TASK ITEM ▸ Collect every line in the records below that contains the word "modules".

[INFORMATION GIVEN]

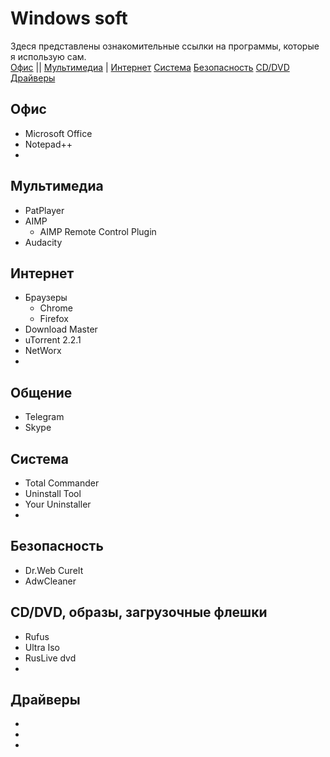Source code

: # Windows soft
Здеся представлены ознакомительные ссылки на программы, которые я использую сам.  
[Офис](#офис) || [Мультимедиа](#мультимедиа) | [Интернет](#интернет)  [Система](#система)  [Безопасность](#безопасность)  [CD/DVD](#cddvd-образы-загрузочные-флешки)  [Драйверы](#райверы)
## Офис
* Microsoft Office
* Notepad++
* 

## Мультимедиа
* PatPlayer
* AIMP
  * AIMP Remote Control Plugin
* Audacity

## Интернет
* Браузеры
  * Chrome
  * Firefox
* Download Master
* uTorrent 2.2.1
* NetWorx
* 

## Общение
* Telegram
* Skype

## Система
* Total Commander
* Uninstall Tool
* Your Uninstaller
* 

## Безопасность
* Dr.Web CureIt
* AdwCleaner

## CD/DVD, образы, загрузочные флешки
* Rufus
* Ultra Iso
* RusLive dvd
* 

## Драйверы
* 
* 
* 
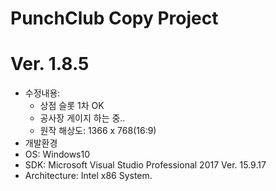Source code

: # PunchClub Copy Project
# Ver. 1.8.5
- 수정내용: 
    - 상점 슬롯 1차 OK
    - 공사장 게이지 하는 중..
    - 원작 해상도: 1366 x 768(16:9)
- 개발환경
 - OS:              Windows10
 - SDK:             Microsoft Visual Studio Professional 2017 Ver. 15.9.17
 - Architecture:    Intel x86 System.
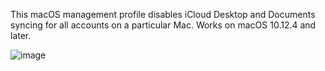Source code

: This macOS management profile disables iCloud Desktop and Documents syncing for all accounts on a particular Mac. Works on macOS 10.12.4 and later.

![image](https://github.com/rtrouton/profiles/blob/master/DisableiCloudDesktopandDocuments/images/icloud_desktop_and_documents_blocked.png)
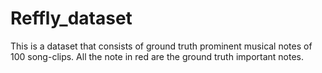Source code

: # Reffly_dataset
This is a dataset that consists of ground truth prominent musical notes of 100 song-clips.
All the note in red are the ground truth important notes.
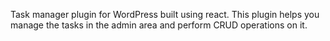 Task manager plugin for WordPress built using react. This plugin helps you manage the tasks in the admin area and perform CRUD operations on it.
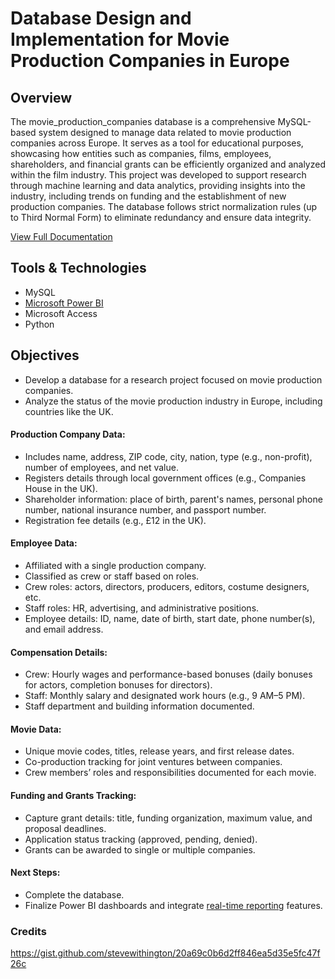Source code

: # Database Design and Implementation for Movie Production Companies in Europe
 
## Overview 
The movie_production_companies database is a comprehensive MySQL-based system designed to manage data related to movie production companies across Europe. It serves as a tool for educational purposes, showcasing how entities such as companies, films, employees, shareholders, and financial grants can be efficiently organized and analyzed within the film industry. This project was developed to support research through machine learning and data analytics, providing insights into the industry, including trends on funding and the establishment of new production companies. The database follows strict normalization rules (up to Third Normal Form) to eliminate redundancy and ensure data integrity.
 
[View Full Documentation](https://sites.google.com/view/eu-film-db)
 
## Tools & Technologies
- MySQL 
- [Microsoft Power BI](https://app.powerbi.com/view?r=eyJrIjoiOTAxZjBiZDUtZDE1ZC00YzU2LWExODctOTU2MjFhM2ZiY2YyIiwidCI6IjFmZWExNGY1LTNjYjYtNGM1OC1hYjJiLWY4MGU3ZjQ1OWVkMSIsImMiOjh9)
- Microsoft Access
- Python

## Objectives

- Develop a database for a research project focused on movie production companies.
- Analyze the status of the movie production industry in Europe, including countries like the UK.

#### Production Company Data:
- Includes name, address, ZIP code, city, nation, type (e.g., non-profit), number of employees, and net value.
- Registers details through local government offices (e.g., Companies House in the UK).
- Shareholder information: place of birth, parent's names, personal phone number, national insurance number, and passport number.
- Registration fee details (e.g., £12 in the UK).

#### Employee Data:
- Affiliated with a single production company.
- Classified as crew or staff based on roles.
- Crew roles: actors, directors, producers, editors, costume designers, etc.
- Staff roles: HR, advertising, and administrative positions.
- Employee details: ID, name, date of birth, start date, phone number(s), and email address.

#### Compensation Details:
- Crew: Hourly wages and performance-based bonuses (daily bonuses for actors, completion bonuses for directors).
- Staff: Monthly salary and designated work hours (e.g., 9 AM–5 PM).
- Staff department and building information documented.

#### Movie Data:
- Unique movie codes, titles, release years, and first release dates.
- Co-production tracking for joint ventures between companies.
- Crew members’ roles and responsibilities documented for each movie.

#### Funding and Grants Tracking:
- Capture grant details: title, funding organization, maximum value, and proposal deadlines.
- Application status tracking (approved, pending, denied).
- Grants can be awarded to single or multiple companies.

#### Next Steps:
- Complete the database.
- Finalize Power BI dashboards and integrate [real-time reporting](https://app.powerbi.com/view?r=eyJrIjoiOTAxZjBiZDUtZDE1ZC00YzU2LWExODctOTU2MjFhM2ZiY2YyIiwidCI6IjFmZWExNGY1LTNjYjYtNGM1OC1hYjJiLWY4MGU3ZjQ1OWVkMSIsImMiOjh9) features.

### Credits 
 https://gist.github.com/stevewithington/20a69c0b6d2ff846ea5d35e5fc47f26c
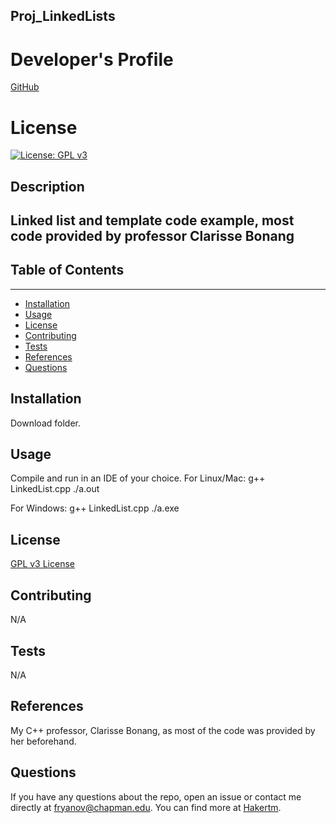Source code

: 
## Proj_LinkedLists

# Developer's Profile
[GitHub](https://github.com/Hakertm)
# License 
[![License: GPL v3](https://img.shields.io/badge/License-GPLv3-blue.svg)](https://www.gnu.org/licenses/gpl-3.0)

## Description 
Linked list and template code example, most code provided by professor Clarisse Bonang
------------------
## Table of Contents
-------------------
* [Installation](#installation)
* [Usage](#usage)
* [License](#license)
* [Contributing](#contributing)
* [Tests](#tests)
* [References](#refrences)
* [Questions](#questions)

## Installation 
Download folder.


## Usage 
Compile and run in an IDE of your choice.
For Linux/Mac:
g++ LinkedList.cpp ./a.out

For Windows:
g++ LinkedList.cpp
./a.exe

## License 
[GPL v3 License](https://www.gnu.org/licenses/gpl-3.0)


## Contributing 
N/A

## Tests
N/A

## References
My C++ professor, Clarisse Bonang, as most of the code was provided by her beforehand.

## Questions 
If you have any questions about the repo, open an issue or contact me directly
at fryanov@chapman.edu. You can find more at [Hakertm](https://github.com/Hakertm). 
        
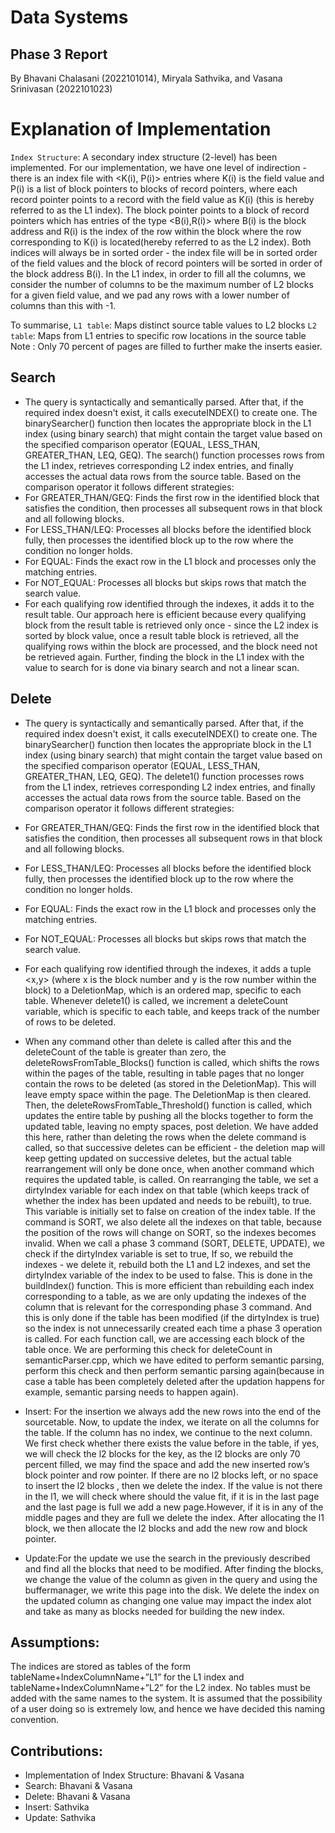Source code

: # Data Systems 
## Phase 3 Report 
By Bhavani Chalasani (2022101014), Miryala Sathvika, and Vasana Srinivasan (2022101023)

# Explanation of Implementation 
`Index Structure`: A secondary index structure (2-level) has been implemented. For our implementation, we have one level of indirection - there is an index file with <K(i), P(i)> entries where K(i) is the field value and P(i) is a list of block pointers to blocks of record pointers, where each record pointer points to a record with the field value as K(i) (this is hereby referred to as the L1 index). The block pointer points to a block of record pointers which has entries of the type <B(i),R(i)> where B(i) is the block address and R(i) is the index of the row within the block where the row corresponding to K(i) is located(hereby referred to as the L2 index).  Both indices will always be in sorted order - the index file will be in sorted order of the field values and the block of record pointers will be sorted in order of the block address B(i). In the L1 index, in order to fill all the columns, we consider the number of columns to be the maximum number of L2 blocks for a given field value, and we pad any rows with a lower number of columns than this with -1. 

To summarise, 
`L1 table`: Maps distinct source table values to L2 blocks
`L2 table`: Maps from L1 entries to specific row locations in the source table
Note : Only 70 percent of pages are filled to further make the inserts easier.
## Search
- The query is syntactically and semantically parsed. After that, if the required index doesn't exist, it calls executeINDEX() to create one. The binarySearcher() function then locates the appropriate block in the L1 index (using binary search) that might contain the target value based on the specified comparison operator (EQUAL, LESS_THAN, GREATER_THAN, LEQ, GEQ). The search() function processes rows from the L1 index, retrieves corresponding L2 index entries, and finally accesses the actual data rows from the source table. Based on the comparison operator it follows different strategies:
- For GREATER_THAN/GEQ: Finds the first row in the identified block that satisfies the condition, then processes all subsequent rows in that block and all following blocks.
- For LESS_THAN/LEQ: Processes all blocks before the identified block fully, then processes the identified block up to the row where the condition no longer holds.
- For EQUAL: Finds the exact row in the L1 block and processes only the matching entries.
- For NOT_EQUAL: Processes all blocks but skips rows that match the search value.
- For each qualifying row identified through the indexes, it adds it to the result table. Our approach here is efficient because every qualifying block from the result table is retrieved only once - since the L2 index is sorted by block value, once a result table block is retrieved, all the qualifying rows within the block are processed, and the block need not be retrieved again. Further, finding the block in the L1 index with the value to search for is done via binary search and not a linear scan. 
 

## Delete
- The query is syntactically and semantically parsed. After that, if the required index doesn't exist, it calls executeINDEX() to create one. The binarySearcher() function then locates the appropriate block in the L1 index (using binary search) that might contain the target value based on the specified comparison operator (EQUAL, LESS_THAN, GREATER_THAN, LEQ, GEQ). The delete1() function processes rows from the L1 index, retrieves corresponding L2 index entries, and finally accesses the actual data rows from the source table. Based on the comparison operator it follows different strategies:
- For GREATER_THAN/GEQ: Finds the first row in the identified block that satisfies the condition, then processes all subsequent rows in that block and all following blocks.
- For LESS_THAN/LEQ: Processes all blocks before the identified block fully, then processes the identified block up to the row where the condition no longer holds.
- For EQUAL: Finds the exact row in the L1 block and processes only the matching entries.
- For NOT_EQUAL: Processes all blocks but skips rows that match the search value.
- For each qualifying row identified through the indexes, it adds a tuple <x,y> (where x is the block number and y is the row number within the block) to a DeletionMap, which is an ordered map, specific to each table. Whenever delete1() is called, we increment a deleteCount variable, which is specific to each table, and keeps track of the number of rows to be deleted.
- When any command other than delete is called after this and the deleteCount of the table is greater than zero, the deleteRowsFromTable_Blocks() function is called, which shifts the rows within the pages of the table, resulting in table pages that no longer contain the rows to be deleted (as stored in the DeletionMap). This will leave empty space within the page. The DeletionMap is then cleared. Then, the deleteRowsFromTable_Threshold() function is called, which updates the entire table by pushing all the blocks together to form the updated table, leaving no empty spaces, post deletion. We have added this here, rather than deleting the rows when the delete command is called, so that successive deletes can be efficient - the deletion map will keep getting updated on successive deletes, but the actual table rearrangement will only be done once, when another command which requires the updated table, is called. On rearranging the table, we set a dirtyIndex variable for each index on that table (which keeps track of whether the index has been updated and needs to be rebuilt), to true. This variable is initially set to false on creation of the index table. If the command is SORT, we also delete all the indexes on that table, because the position of the rows will change on SORT, so the indexes becomes invalid. When we call a phase 3 command (SORT, DELETE, UPDATE), we check if the dirtyIndex variable is set to true, If so, we rebuild the indexes - we delete it, rebuild both the L1 and L2 indexes, and set the dirtyIndex variable of the index to be used to false. This is done in the buildIndex() function. This is more efficient than rebuilding each index corresponding to a table, as we are only updating the indexes of the column that is relevant for the corresponding phase 3 command. And this is only done if the table has been modified (if the dirtyIndex is true) so the index is not unnecessarily created each time a phase 3 operation is called. For each function call, we are accessing each block of the table once. We are performing this check for deleteCount in semanticParser.cpp, which we have edited to perform semantic parsing, perform this check and then perform semantic parsing again(because in case a table has been completely deleted after the updation happens for example, semantic parsing needs to happen again).

- Insert: For the insertion we always add the new rows into the end of the sourcetable. Now, to update the index, we iterate on all the columns for the table. If the column has no index, we continue to the next column. We first check whether there exists the value before in the table, if yes, we will check the l2 blocks for the key, as the l2 blocks are only 70 percent filled, we may find the space and add the new inserted row’s block pointer and row pointer. If there are no l2 blocks left, or no space to insert the l2 blocks , then we delete the index. If the value is not there in the l1, we will check where should the value fit, if it is in the last page and the last page is full we add a new page.However, if it is in any of the middle pages and they are full we delete the index. After allocating the l1 block, we then allocate the l2 blocks and add the new row and block pointer.

- Update:For the update we use the search in the previously described and find all the blocks that need to be modified. After finding the blocks, we change the value of the column as given in the query and using the buffermanager, we write this page into the disk. We delete the index on the updated column as changing one value may impact the index alot and take as many as blocks needed for building the new index.



## Assumptions:
The indices are stored as tables of the form tableName+IndexColumnName+”L1” for the L1 index and tableName+IndexColumnName+”L2” for the L2 index. No tables must be added with the same names to the system. It is assumed that the possibility of a user doing so is extremely low, and hence we have decided this naming convention.


## Contributions:
- Implementation of Index Structure: Bhavani & Vasana
- Search: Bhavani & Vasana 
- Delete: Bhavani & Vasana 
- Insert: Sathvika
- Update: Sathvika

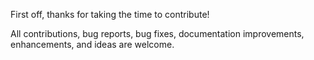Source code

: First off, thanks for taking the time to contribute!

All contributions, bug reports, bug fixes, documentation improvements, enhancements, and ideas are welcome.
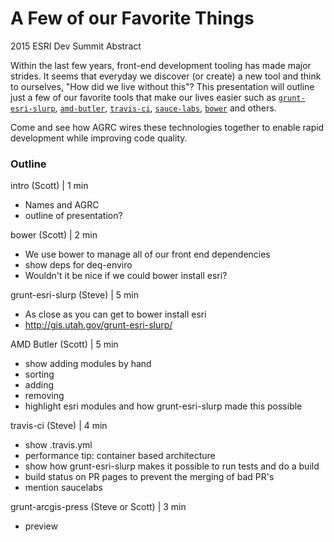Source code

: A Few of our Favorite Things
============================
2015 ESRI Dev Summit Abstract

Within the last few years, front-end development tooling has made major strides. It seems that everyday we discover (or create) a new tool and think to ourselves, "How did we live without this"? This presentation will outline just a few of our favorite tools that make our lives easier such as [`grunt-esri-slurp`](https://github.com/steveoh/grunt-esri-slurp), [`amd-butler`](https://github.com/agrc/AmdButler), [`travis-ci`](https://travis-ci.org/), [`sauce-labs`](https://saucelabs.com/), [`bower`](http://bower.io/) and others.

Come and see how AGRC wires these technologies together to enable rapid development while improving code quality.


### Outline

intro (Scott) | 1 min
- Names and AGRC
- outline of presentation?

bower (Scott) | 2 min
- We use bower to manage all of our front end dependencies
- show deps for deq-enviro
- Wouldn't it be nice if we could bower install esri?

grunt-esri-slurp (Steve) | 5 min
- As close as you can get to bower install esri
- http://gis.utah.gov/grunt-esri-slurp/

AMD Butler (Scott) | 5 min
- show adding modules by hand
- sorting
- adding
- removing
- highlight esri modules and how grunt-esri-slurp made this possible

travis-ci (Steve) | 4 min
- show .travis.yml
- performance tip: container based architecture
- show how grunt-esri-slurp makes it possible to run tests and do a build
- build status on PR pages to prevent the merging of bad PR's
- mention saucelabs

grunt-arcgis-press (Steve or Scott) | 3 min
- preview
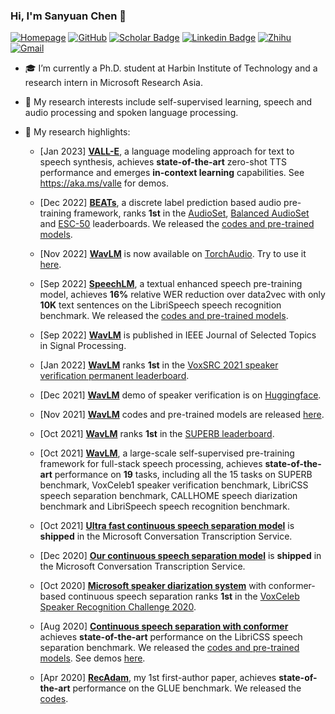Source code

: ### Hi, I'm Sanyuan Chen 👋

[![Homepage](https://img.shields.io/badge/Homepage-7D4698?style=flat-square&logo=asana&logoColor=white)](https://sanyuan-chen.github.io)
[![GitHub](https://img.shields.io/badge/GitHub-gray?style=flat-square&logo=github&logoColor=white)](https://github.com/Sanyuan-Chen)
[![Scholar Badge](https://img.shields.io/badge/Google-%230288D1?style=flat-square&logo=googlescholar&logoColor=white&link=https://scholar.google.com/citations?user=XrZRIy0AAAAJ)](https://scholar.google.com/citations?user=XrZRIy0AAAAJ)
[![Linkedin Badge](https://img.shields.io/badge/Linkedin-blue?style=flat-square&logo=Linkedin&logoColor=white&link=https://www.linkedin.com/in/sanyuan-chen-08a495167/)](https://www.linkedin.com/in/sanyuan-chen-08a495167/)
[![Zhihu](https://img.shields.io/badge/Zhihu-%230288D1?style=flat-square&logo=zhihu&logoColor=white)](https://www.zhihu.com/people/mypleasure)
[![Gmail](https://img.shields.io/badge/Email-8B89CC?style=flat-square&logo=microsoftoutlook&logoColor=white)](mailto:t-schen@microsoft.com)


- 🎓 I’m currently a Ph.D. student at Harbin Institute of Technology and a research intern in Microsoft Research Asia.
- 🌱 My research interests include self-supervised learning, speech and audio processing and spoken language processing. 
- 📄 My research highlights: 

   - [Jan 2023] [**VALL-E**](https://arxiv.org/abs/2301.02111), a language modeling approach for text to speech synthesis, achieves **state-of-the-art** zero-shot TTS performance and emerges **in-context learning** capabilities. See https://aka.ms/valle for demos.
   
   - [Dec 2022] [**BEATs**](https://arxiv.org/abs/2212.09058), a discrete label prediction based audio pre-training framework, ranks **1st** in the [AudioSet](https://paperswithcode.com/sota/audio-classification-on-audioset), [Balanced AudioSet](https://paperswithcode.com/sota/audio-classification-on-balanced-audio-set) and [ESC-50](https://paperswithcode.com/sota/audio-classification-on-esc-50) leaderboards. We released the [codes and pre-trained models](https://aka.ms/beats).
   
   - [Nov 2022] [**WavLM**](https://arxiv.org/abs/2110.13900) is now available on [TorchAudio](https://pytorch.org/audio/main/index.html). Try to use it [here](https://arxiv.org/abs/2110.13900).
   
   - [Sep 2022] [**SpeechLM**](https://arxiv.org/abs/2209.15329), a textual enhanced speech pre-training model, achieves **16%** relative WER reduction over data2vec with only **10K** text sentences on the LibriSpeech speech recognition benchmark.  We released the [codes and pre-trained models](https://aka.ms/speechlm).
   
   - [Sep 2022] [**WavLM**](https://ieeexplore.ieee.org/document/9814838) is published in IEEE Journal of Selected Topics in Signal Processing.
   
   - [Jan 2022] [**WavLM**](https://arxiv.org/abs/2110.13900) ranks **1st** in the [VoxSRC 2021 speaker verification permanent leaderboard](https://competitions.codalab.org/competitions/34066#results).
      
   - [Dec 2021] [**WavLM**](https://arxiv.org/abs/2110.13900) demo of speaker verification is on [Huggingface](https://huggingface.co/spaces/microsoft/wavlm-speaker-verification).
      
   - [Nov 2021] [**WavLM**](https://arxiv.org/abs/2110.13900) codes and pre-trained models are released [here](https://aka.ms/wavlm).
      
   - [Oct 2021] [**WavLM**](https://arxiv.org/abs/2110.13900) ranks **1st** in the [SUPERB leaderboard](https://superbbenchmark.org/leaderboard).
   
   - [Oct 2021] [**WavLM**](https://arxiv.org/abs/2110.13900), a large-scale self-supervised pre-training framework for full-stack speech processing, achieves **state-of-the-art** performance on **19** tasks, including all the 15 tasks on SUPERB benchmark, VoxCeleb1 speaker verification benchmark, LibriCSS speech separation benchmark, CALLHOME speech diarization benchmark and LibriSpeech speech recognition benchmark.
   
   - [Oct 2021] [**Ultra fast continuous speech separation model**](https://www.isca-speech.org/archive/pdfs/interspeech_2021/chen21l_interspeech.pdf) is **shipped** in the Microsoft Conversation Transcription Service.
   
   - [Dec 2020] [**Our continuous speech separation model**](https://ieeexplore.ieee.org/document/9413423) is **shipped** in the Microsoft Conversation Transcription Service.
      
   - [Oct 2020] [**Microsoft speaker diarization system**](https://arxiv.org/abs/2010.11458) with conformer-based continuous speech separation ranks **1st** in the [VoxCeleb Speaker Recognition Challenge 2020](https://competitions.codalab.org/competitions/26357#results).
      
   - [Aug 2020] [**Continuous speech separation with conformer**](https://ieeexplore.ieee.org/document/9413423) achieves **state-of-the-art** performance on the LibriCSS speech separation benchmark. We released the [codes and pre-trained models](https://github.com/Sanyuan-Chen/CSS_with_Conformer). See demos [here](https://www.youtube.com/watch?v=WRfPBnWc2qQ&t=3s).
   
   - [Apr 2020] [**RecAdam**](https://aclanthology.org/2020.emnlp-main.634), my 1st first-author paper, achieves **state-of-the-art** performance on the GLUE benchmark.  We released the [codes](https://github.com/Sanyuan-Chen/RecAdam). 

<!--
**Sanyuan-Chen/Sanyuan-Chen** is a ✨ _special_ ✨ repository because its `README.md` (this file) appears on your GitHub profile.

Here are some ideas to get you started:

- 🔭 I’m currently working on ...
- 🌱 I’m currently learning ...
- 👯 I’m looking to collaborate on ...
- 🤔 I’m looking for help with ...
- 💬 Ask me about ...
- 📫 How to reach me: ...
- 😄 Pronouns: ...
- ⚡ Fun fact: ...
- 📭 More about me: 
-->
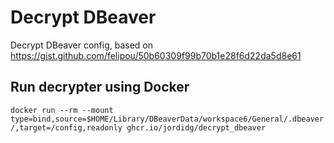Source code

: # Decrypt DBeaver

Decrypt DBeaver config,
based on <https://gist.github.com/felipou/50b60309f99b70b1e28f6d22da5d8e61>

## Run decrypter using Docker

`docker run --rm --mount type=bind,source=$HOME/Library/DBeaverData/workspace6/General/.dbeaver/,target=/config,readonly ghcr.io/jordidg/decrypt_dbeaver`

[/INFORMATION GIVEN]

ANSWER SECTION ▸
- show adding modules by hand
- highlight esri modules and how grunt-esri-slurp made this possible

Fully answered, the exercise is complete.